▶ Collected data:
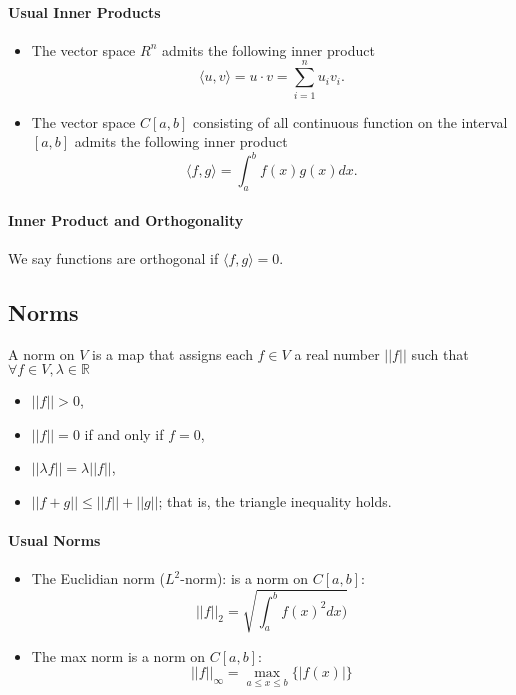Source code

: \documentclass[12pt, letterpaper]{article}
\begin{document}
    \paragraph{Usual Inner Products}
    \begin{itemize}
        \item The vector space \(R^n\) admits the following inner product
        \[ 
            \langle u, v \rangle = u\cdot v = \sum_{i=1}^n u_i v_i.
        \]
        \item The vector space \(C[a, b]\) consisting of all continuous
        function on the interval \([a, b]\) admits the following inner product
        \[
            \langle f, g \rangle = \int_{a}^{b} f(x) g(x) dx.
        \]
    \end{itemize}

    \paragraph{Inner Product and Orthogonality}
    We say functions are orthogonal if \(\langle f, g\rangle = 0\).
    
    \subsection{Norms}
    A norm on \(V\) is a map that assigns each \(f\in V\) a real number
    \(||f||\) such that \(\forall f \in V, \lambda \in \mathbb{R}\)
    \begin{itemize}
        \item \(||f|| > 0\),
        \item \(||f|| = 0\) if and only if \(f = 0\),
        \item \(||\lambda f|| = \lambda ||f||\),
        \item \(||f + g|| \leq ||f|| + ||g||\); that is, the triangle inequality holds.
    \end{itemize}
    
    \paragraph{Usual Norms}
    \begin{itemize}
        \item The Euclidian norm (\(L^2\)-norm): is a norm on \(C[a, b]\):
        \[||f||_2 = \sqrt{\int_a^b f(x)^2 dx)}\]
        \item The max norm is a norm on \(C[a, b]\):
        \[||f||_\infty = \max_{a \leq x \leq b} \{|f(x)|\}\]
    \end{itemize}
    
\end{document}
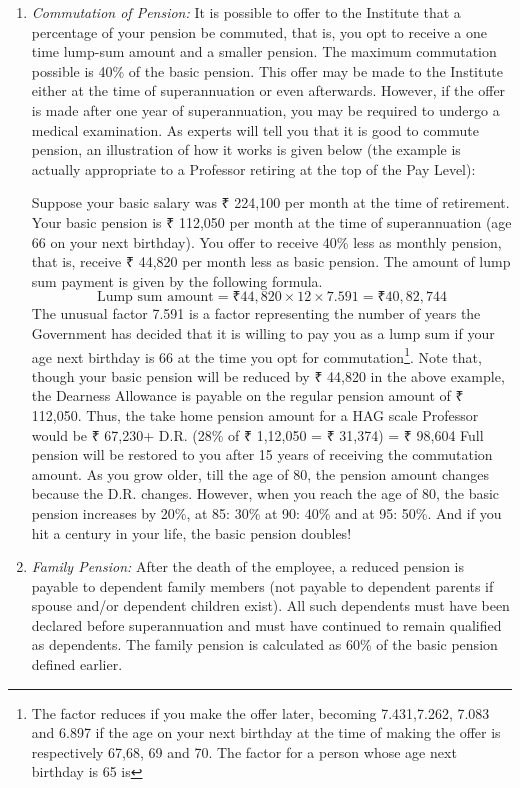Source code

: \documentclass[
  10pt,
  a5paper,
  10pt,
  openany]{amsbook}
\begin{document}
\begin{enumerate}
\def\labelenumi{\alph{enumi}.}
\setcounter{enumi}{1}
\item
  \emph{Commutation of Pension:} It is possible to offer to the
  Institute that a percentage of your pension be commuted, that is, you
  opt to receive a one time lump-sum amount and a smaller pension. The
  maximum commutation possible is 40\% of the basic pension. This offer
  may be made to the Institute either at the time of superannuation or
  even afterwards. However, if the offer is made after one year of
  superannuation, you may be required to undergo a medical examination.
  As experts will tell you that it is good to commute pension, an
  illustration of how it works is given below (the example is actually
  appropriate to a Professor retiring at the top of the Pay Level):

  Suppose your basic salary was ₹ 224,100 per month at the time of
  retirement. Your basic pension is ₹ 112,050 per month at the time of
  superannuation (age 66 on your next birthday). You offer to receive
  40\% less as monthly pension, that is, receive ₹ 44,820 per month less
  as basic pension. The amount of lump sum payment is given by the
  following formula. \[ \mbox{Lump sum
  amount} = \text{₹} 44,820 \times12 \times 7.591 = \text{₹}
  40,82,744 \] The unusual factor 7.591 is a factor representing the
  number of years the Government has decided that it is willing to pay
  you as a lump sum if your age next birthday is 66 at the time you opt
  for commutation\footnote{The factor reduces if you make the offer
    later, becoming 7.431,7.262, 7.083 and 6.897 if the age on your next
    birthday at the time of making the offer is respectively 67,68, 69
    and 70. The factor for a person whose age next birthday is 65 is}.
  Note that, though your basic pension will be reduced by ₹ 44,820 in
  the above example, the Dearness Allowance is payable on the regular
  pension amount of ₹ 112,050. Thus, the take home pension amount for a
  HAG scale Professor would be ₹ 67,230+ D.R. (28\% of ₹ 1,12,050 = ₹
  31,374) = ₹ 98,604 Full pension will be restored to you after 15 years
  of receiving the commutation amount. As you grow older, till the age
  of 80, the pension amount changes because the D.R. changes. However,
  when you reach the age of 80, the basic pension increases by 20\%, at
  85: 30\% at 90: 40\% and at 95: 50\%. And if you hit a century in your
  life, the basic pension doubles!
\item
  \emph{Family Pension:} After the death of the employee, a reduced
  pension is payable to dependent family members (not payable to
  dependent parents if spouse and/or dependent children exist). All such
  dependents must have been declared before superannuation and must have
  continued to remain qualified as dependents. The family pension is
  calculated as 60\% of the basic pension defined earlier.


\end{enumerate}
\end{document}
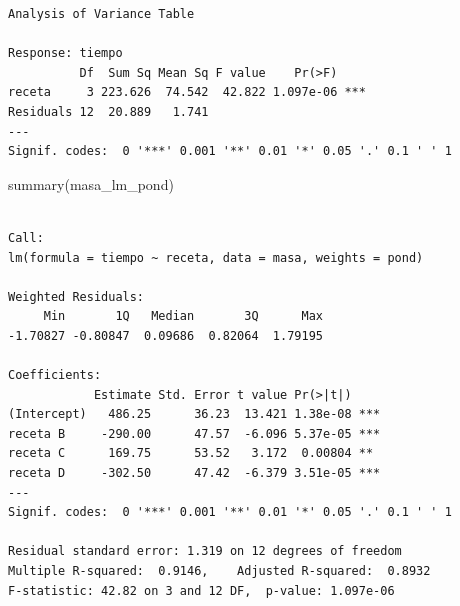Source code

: \documentclass[
  letterpaper,
  DIV=11,
  numbers=noendperiod]{scrartcl}
\newenvironment{Shaded}{\begin{snugshade}}{\end{snugshade}}
\newcommand{\AttributeTok}[1]{\textcolor[rgb]{0.40,0.45,0.13}{#1}}
\newcommand{\CommentTok}[1]{\textcolor[rgb]{0.37,0.37,0.37}{#1}}
\newcommand{\DecValTok}[1]{\textcolor[rgb]{0.68,0.00,0.00}{#1}}
\newcommand{\FunctionTok}[1]{\textcolor[rgb]{0.28,0.35,0.67}{#1}}
\newcommand{\NormalTok}[1]{\textcolor[rgb]{0.00,0.23,0.31}{#1}}
\newcommand{\OtherTok}[1]{\textcolor[rgb]{0.00,0.23,0.31}{#1}}
\newcommand{\SpecialCharTok}[1]{\textcolor[rgb]{0.37,0.37,0.37}{#1}}
\begin{document}
\begin{Shaded}
\end{Shaded}

\begin{verbatim}
Analysis of Variance Table

Response: tiempo
          Df  Sum Sq Mean Sq F value    Pr(>F)    
receta     3 223.626  74.542  42.822 1.097e-06 ***
Residuals 12  20.889   1.741                      
---
Signif. codes:  0 '***' 0.001 '**' 0.01 '*' 0.05 '.' 0.1 ' ' 1
\end{verbatim}

\begin{Shaded}
\begin{Highlighting}[]
\FunctionTok{summary}\NormalTok{(masa\_lm\_pond)}
\end{Highlighting}
\end{Shaded}

\begin{verbatim}

Call:
lm(formula = tiempo ~ receta, data = masa, weights = pond)

Weighted Residuals:
     Min       1Q   Median       3Q      Max 
-1.70827 -0.80847  0.09686  0.82064  1.79195 

Coefficients:
            Estimate Std. Error t value Pr(>|t|)    
(Intercept)   486.25      36.23  13.421 1.38e-08 ***
receta B     -290.00      47.57  -6.096 5.37e-05 ***
receta C      169.75      53.52   3.172  0.00804 ** 
receta D     -302.50      47.42  -6.379 3.51e-05 ***
---
Signif. codes:  0 '***' 0.001 '**' 0.01 '*' 0.05 '.' 0.1 ' ' 1

Residual standard error: 1.319 on 12 degrees of freedom
Multiple R-squared:  0.9146,    Adjusted R-squared:  0.8932 
F-statistic: 42.82 on 3 and 12 DF,  p-value: 1.097e-06
\end{verbatim}
\end{document}
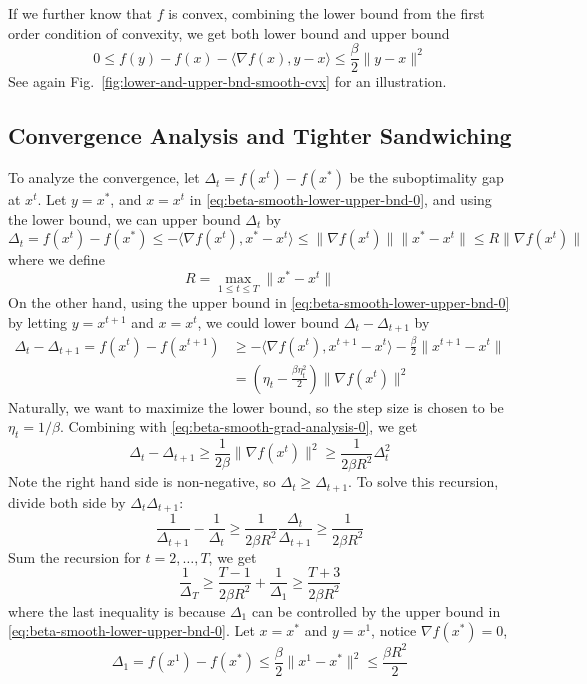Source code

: \documentclass{scrartcl}
\begin{document}
If we further know that $f$ is convex, combining the lower bound from the first order condition of
convexity, we get both lower bound and upper bound
\begin{equation}
  0 \leq f(y) - f(x) - \langle \nabla f(x), y-x\rangle \leq \frac{\beta}{2}\|y-x\|^2
  \label{eq:beta-smooth-lower-upper-bnd-0}
\end{equation}
See again Fig.~\ref{fig:lower-and-upper-bnd-smooth-cvx} for an illustration.

\subsection{Convergence Analysis and Tighter Sandwiching}

To analyze the convergence, let $\Delta_t=f(x^t)-f(x^*)$ be the suboptimality gap at $x^t$. Let
$y=x^*$, and $x=x^t$ in \eqref{eq:beta-smooth-lower-upper-bnd-0}, and using the lower bound, we can
upper bound $\Delta_t$ by
\begin{equation}
  \Delta_t = f(x^t)-f(x^*) \leq -\langle \nabla f(x^t), x^*-x^t\rangle
  \leq \|\nabla f(x^t)\|\|x^*-x^t\| \leq R\|\nabla f(x^t)\|
  \label{eq:beta-smooth-grad-analysis-0}
\end{equation}
where we define
\begin{equation}
  R=\max_{1\leq t\leq T}\|x^*-x^t\|
\end{equation}
On the other hand, using the upper bound in \eqref{eq:beta-smooth-lower-upper-bnd-0} by letting
$y=x^{t+1}$ and $x=x^t$, we could lower bound $\Delta_t-\Delta_{t+1}$ by
\[
\begin{aligned}
  \Delta_t-\Delta_{t+1} = f(x^t)-f(x^{t+1})
  &\geq -\langle \nabla f(x^t), x^{t+1}-x^t\rangle - \frac{\beta}{2}\|x^{t+1}-x^t\| \\
  &= \left(\eta_t - \frac{\beta\eta_t^2}{2}\right) \|\nabla f(x^t)\|^2
\end{aligned}
\]
Naturally, we want to maximize the lower bound, so the step size is chosen to be
$\eta_t = 1/\beta$. Combining with \eqref{eq:beta-smooth-grad-analysis-0}, we get
\begin{equation}
   \Delta_t - \Delta_{t+1}\geq \frac{1}{2\beta}\|\nabla f(x^t)\|^2
   \geq \frac{1}{2\beta R^2}\Delta_t^2
 \end{equation}
 Note the right hand side is non-negative, so $\Delta_t\geq \Delta_{t+1}$. To solve this recursion,
 divide both side by $\Delta_t\Delta_{t+1}$:
 \begin{equation}
   \frac{1}{\Delta_{t+1}} - \frac{1}{\Delta_t} \geq \frac{1}{2\beta R^2}\frac{\Delta_t}{\Delta_
   {t+1}} \geq \frac{1}{2\beta R^2}
 \end{equation}
 Sum the recursion for $t=2,\ldots,T$, we get
 \[
 \frac{1}{\Delta}_T \geq \frac{T-1}{2\beta R^2} + \frac{1}{\Delta_1}
 \geq \frac{T+3}{2\beta R^2}
 \]
 where the last inequality is because $\Delta_1$ can be controlled by the upper bound in
 \eqref {eq:beta-smooth-lower-upper-bnd-0}. Let $x=x^*$ and $y=x^1$, notice $\nabla f(x^*)=0$,
 \[
 \Delta_1 = f(x^1)-f(x^*) \leq \frac{\beta}{2}\|x^1-x^*\|^2 \leq \frac{\beta R^2}{2}
 \]
\end{document}
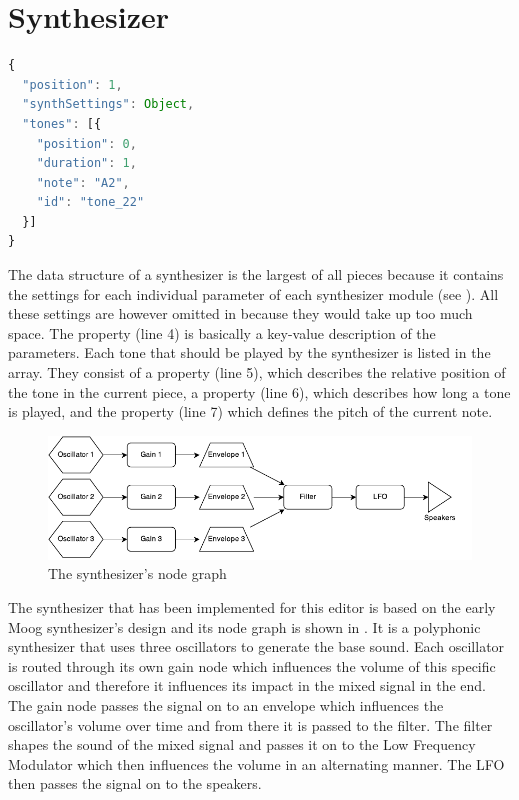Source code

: \section{Synthesizer}
\label{impl-synth}

\begin{lstlisting}[language=JavaScript, caption=A synthesizer's data structure, label=lst:synth]
{
  "position": 1,
  "synthSettings": Object,
  "tones": [{
    "position": 0,
    "duration": 1,
    "note": "A2",
    "id": "tone_22"
  }]
}
\end{lstlisting}

The data structure of a synthesizer is the largest of all pieces because it contains the settings for each individual parameter of each synthesizer module (see ). All these settings are however omitted in  because they would take up too much space. The  property (line 4) is basically a key-value description of the parameters. Each tone that should be played by the synthesizer is listed in the  array. They consist of a  property (line 5), which describes the relative position of the tone in the current piece, a   property (line 6), which describes how long a tone is played, and the  property (line 7) which defines the pitch of the current note.

\medskip
\begin{figure}[htb]
  \centerline{\includegraphics[width=\linewidth]{images/SynthesizerNodeGraph.pdf}}
  \caption[The synthesizer's node graph]{The synthesizer's node graph}
  \label{fig:synth-node-graph}
\end{figure}

The synthesizer that has been implemented for this editor is based on the early Moog synthesizer's design and its node graph is shown in . It is a polyphonic synthesizer that uses three oscillators to generate the base sound. Each oscillator is routed through its own gain node which influences the volume of this specific oscillator and therefore it influences its impact in the mixed signal in the end. The gain node passes the signal on to an envelope which influences the oscillator's volume over time and from there it is passed to the filter. The filter shapes the sound of the mixed signal and passes it on to the Low Frequency Modulator which then influences the volume in an alternating manner. The LFO then passes the signal on to the speakers.

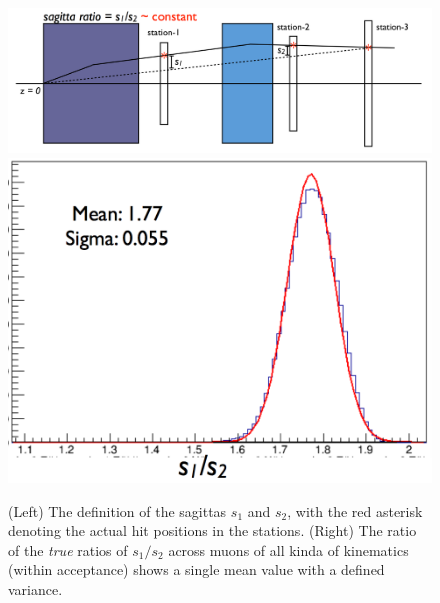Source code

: \begin{figure}
	\centering
	\includegraphics[height=0.17\textheight]{figures/analysis/sagitta-def.png}
	\includegraphics[height=0.17\textheight]{figures/analysis/sagitta-ratio.png}
	\caption{(Left) The definition of the sagittas $s_1$ and $s_2$, with the red asterisk denoting the actual hit positions in the stations. (Right) The ratio of the \emph{true} ratios of $s_1/s_2$ across muons of all kinda of kinematics (within acceptance) shows a single mean value with a defined variance.}
	\label{fig:sagitta-ratio}
\end{figure}

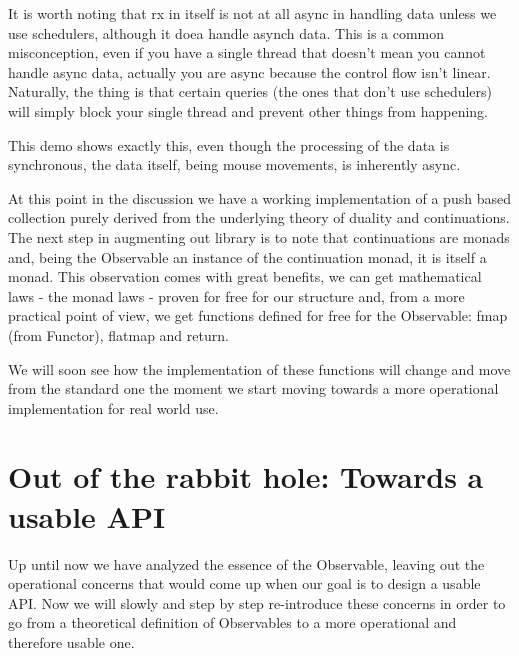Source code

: It is worth noting that rx in itself is not at all async in handling data unless we use schedulers, although it doea handle asynch data. This is a common misconception, even if you have a single thread that doesn't mean you cannot handle async data, actually you are async because the control flow isn't linear. Naturally, the thing is that certain queries (the ones that don't use schedulers) will simply block your single thread and prevent other things from happening.

This demo shows exactly this, even though the processing of the data is synchronous, the data itself, being mouse movements, is inherently async.

At this point in the discussion we have a working implementation of a push based collection purely derived from the underlying theory of duality and continuations. The next step in augmenting out library is to note that continuations are monads and, being the Observable an instance of the continuation monad, it is itself a monad. This observation comes with great benefits, we can get mathematical laws - the monad laws - proven for free for our structure and, from a more practical point of view, we get functions defined for free for the Observable: fmap (from Functor), flatmap and return.


We will soon see how the implementation of these functions will change and move from the standard one the moment we start moving towards a more operational implementation for real world use.

\section{Out of the rabbit hole: Towards a usable API}
\label{sec:sec04}


Up until now we have analyzed the essence of the Observable, leaving out the operational concerns that would come up when our goal is to design a usable API. Now we will slowly and step by step re-introduce these concerns in order to go from a theoretical definition of Observables to a more operational and therefore usable one.

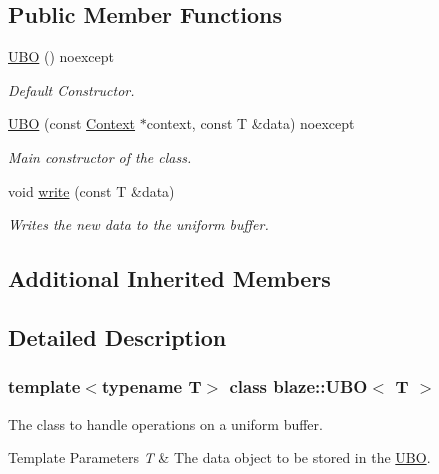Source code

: \subsection*{Public Member Functions}
\begin{DoxyCompactItemize}
\item 
\mbox{\label{classblaze_1_1UBO_a23097bbba43a080b7ea2b99781896e6a}} 
\hyperlink{classblaze_1_1UBO_a23097bbba43a080b7ea2b99781896e6a}{U\+BO} () noexcept
\begin{DoxyCompactList}\small\item\em Default Constructor. \end{DoxyCompactList}\item 
\hyperlink{classblaze_1_1UBO_a3df93d52c42c21080258f142862490bd}{U\+BO} (const \hyperlink{classblaze_1_1Context}{Context} $\ast$context, const T \&data) noexcept
\begin{DoxyCompactList}\small\item\em Main constructor of the class. \end{DoxyCompactList}\item 
void \hyperlink{classblaze_1_1UBO_a67e905adc995d3f0a8ec47208992674d}{write} (const T \&data)
\begin{DoxyCompactList}\small\item\em Writes the new data to the uniform buffer. \end{DoxyCompactList}\end{DoxyCompactItemize}
\subsection*{Additional Inherited Members}


\subsection{Detailed Description}
\subsubsection*{template$<$typename T$>$\newline
class blaze\+::\+U\+B\+O$<$ T $>$}

The class to handle operations on a uniform buffer. 


\begin{DoxyTemplParams}{Template Parameters}
{\em T} & The data object to be stored in the \hyperlink{classblaze_1_1UBO}{U\+BO}. \\
\hline
\end{DoxyTemplParams}


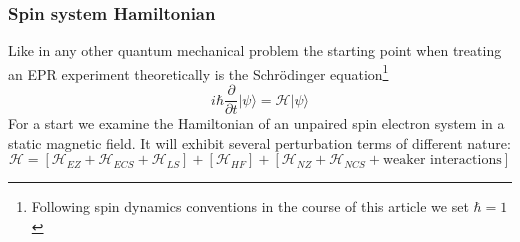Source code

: \documentclass[11.5pt,a4paper]{article}
\begin{document}
\subsubsection{Spin system Hamiltonian}
Like in any other quantum mechanical problem the starting point when treating an EPR experiment theoretically is the Schr\"odinger equation\footnote{Following spin dynamics conventions in the course of this article we set $\hbar = 1$}
\begin{equation}
 i \hbar \frac{\partial}{\partial t} |\psi\rangle = \mathcal{H} |\psi \rangle
\end{equation}
 For a start we examine the Hamiltonian of an unpaired spin electron system in a static magnetic field. It will exhibit several perturbation terms of different nature:
\begin{equation}
 \mathcal{H} = \left[\mathcal{H}_{EZ} + \mathcal{H}_{ECS} + \mathcal{H}_{LS}\right] + \left[\mathcal{H}_{HF}\right] + \left[\mathcal{H}_{NZ} + \mathcal{H}_{NCS} + \text{weaker interactions}\right]
\end{equation}
\end{document}
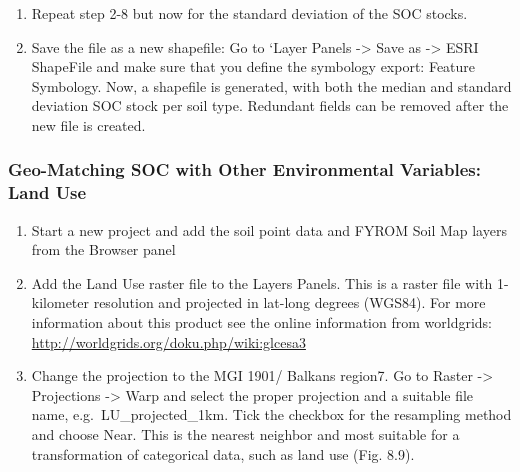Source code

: \documentclass[10pt,b5paper,]{book}
\providecommand{\tightlist}{%
  \setlength{\itemsep}{0pt}\setlength{\parskip}{0pt}}
\theoremstyle{definition}
\theoremstyle{definition}
\theoremstyle{definition}
\theoremstyle{remark}
\begin{document}
\begin{enumerate}
\def\labelenumi{\arabic{enumi}.}
\setcounter{enumi}{9}
\tightlist
\item
  Repeat step 2-8 but now for the standard deviation of the SOC stocks.
\item
  Save the file as a new shapefile: Go to `Layer Panels -\textgreater{}
  Save as -\textgreater{} ESRI ShapeFile and make sure that you define
  the symbology export: Feature Symbology. Now, a shapefile is
  generated, with both the median and standard deviation SOC stock per
  soil type. Redundant fields can be removed after the new file is
  created.
\end{enumerate}

\hypertarget{geo-matching-soc-with-other-environmental-variables-land-use}{%
\subsubsection{Geo-Matching SOC with Other Environmental Variables: Land
Use}\label{geo-matching-soc-with-other-environmental-variables-land-use}}

\begin{enumerate}
\def\labelenumi{\arabic{enumi}.}
\tightlist
\item
  Start a new project and add the soil point data and FYROM Soil Map
  layers from the Browser panel
\item
  Add the Land Use raster file to the Layers Panels. This is a raster
  file with 1-kilometer resolution and projected in lat-long degrees
  (WGS84). For more information about this product see the online
  information from worldgrids:
  \url{http://worldgrids.org/doku.php/wiki:glcesa3}
\item
  Change the projection to the MGI 1901/ Balkans region7. Go to Raster
  -\textgreater{} Projections -\textgreater{} Warp and select the proper
  projection and a suitable file name, e.g.~LU\_projected\_1km. Tick the
  checkbox for the resampling method and choose Near. This is the
  nearest neighbor and most suitable for a transformation of categorical
  data, such as land use (Fig. 8.9).
\end{enumerate}
\end{document}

▶ WHAT YOU HAVE TO DO:
Look above for the line with "the symbology export: Feature" and the line with "checkbox for the", and reproduce exactly those two lines plus every line between, nothing more.

▶ REPLY TO THE TASK:
  the symbology export: Feature Symbology. Now, a shapefile is
  generated, with both the median and standard deviation SOC stock per
  soil type. Redundant fields can be removed after the new file is
  created.
\end{enumerate}

\hypertarget{geo-matching-soc-with-other-environmental-variables-land-use}{%
\subsubsection{Geo-Matching SOC with Other Environmental Variables: Land
Use}\label{geo-matching-soc-with-other-environmental-variables-land-use}}

\begin{enumerate}
\def\labelenumi{\arabic{enumi}.}
\tightlist
\item
  Start a new project and add the soil point data and FYROM Soil Map
  layers from the Browser panel
\item
  Add the Land Use raster file to the Layers Panels. This is a raster
  file with 1-kilometer resolution and projected in lat-long degrees
  (WGS84). For more information about this product see the online
  information from worldgrids:
  \url{http://worldgrids.org/doku.php/wiki:glcesa3}
\item
  Change the projection to the MGI 1901/ Balkans region7. Go to Raster
  -\textgreater{} Projections -\textgreater{} Warp and select the proper
  projection and a suitable file name, e.g.~LU\_projected\_1km. Tick the
  checkbox for the resampling method and choose Near. This is the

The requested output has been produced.